BEGIN

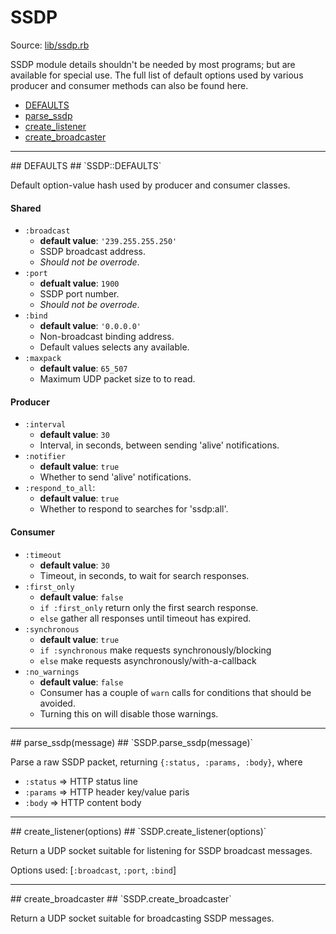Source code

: # SSDP #
Source: [lib/ssdp.rb](https://github.com/daumiller/ssdp/blob/master/lib/ssdp.rb)

SSDP module details shouldn't be needed by most programs; but are available for special use. The full list of default options used by various producer and consumer methods can also be found here.

* [DEFAULTS](#ssdp-defaults)
* [parse_ssdp](#ssdp-parse_ssdp)
* [create_listener](#ssdp-create_listener)
* [create_broadcaster](#ssdp-create_broadcaster)

<hr>
## <a name="ssdp-defaults"></a>DEFAULTS ##
`SSDP::DEFAULTS`

Default option-value hash used by producer and consumer classes.

#### Shared ####
* `:broadcast`
  * **default value**: `'239.255.255.250'`
  * SSDP broadcast address.
  * *Should not be overrode*.
* `:port`
  * **defualt value**: `1900`
  * SSDP port number.
  * *Should not be overrode*.
* `:bind`
  * **default value**: `'0.0.0.0'`
  * Non-broadcast binding address.
  * Default values selects any available.
* `:maxpack`
  * **default value**: `65_507`
  * Maximum UDP packet size to to read.
  
#### Producer ####
* `:interval`
  * **default value**: `30`
  * Interval, in seconds, between sending 'alive' notifications.
* `:notifier`
  * **default value**: `true`
  * Whether to send 'alive' notifications.
* `:respond_to_all`:
  * **default value**: `true`
  * Whether to respond to searches for 'ssdp:all'.

#### Consumer ####
* `:timeout`
  * **default value**: `30`
  * Timeout, in seconds, to wait for search responses.
* `:first_only`
  * **default value**: `false`
  * `if :first_only` return only the first search response.
  * `else` gather all responses until timeout has expired.
* `:synchronous`
  * **default value**: `true`
  * `if :synchronous` make requests synchronously/blocking
  * `else` make requests asynchronously/with-a-callback
* `:no_warnings`
  * **default value**: `false`
  * Consumer has a couple of `warn` calls for conditions that should be avoided.
  * Turning this on will disable those warnings.

<hr>
## <a name="ssdp-parse_ssdp"></a>parse_ssdp(message) ##
`SSDP.parse_ssdp(message)`

Parse a raw SSDP packet, returning `{:status, :params, :body}`, where

* `:status` => HTTP status line
* `:params` => HTTP header key/value paris
* `:body` => HTTP content body

<hr>
## <a name="ssdp-create_listener"></a>create_listener(options) ##
`SSDP.create_listener(options)`

Return a UDP socket suitable for listening for SSDP broadcast messages.

Options used: [`:broadcast`, `:port`, `:bind`]

<hr>
## <a name="ssdp-create_broadcaster"></a>create_broadcaster ##
`SSDP.create_broadcaster`

Return a UDP socket suitable for broadcasting SSDP messages.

END

Every line in the data above that contains the word "name" should be copied.

## <a name="ssdp-defaults"></a>DEFAULTS ##
## <a name="ssdp-parse_ssdp"></a>parse_ssdp(message) ##
## <a name="ssdp-create_listener"></a>create_listener(options) ##
## <a name="ssdp-create_broadcaster"></a>create_broadcaster ##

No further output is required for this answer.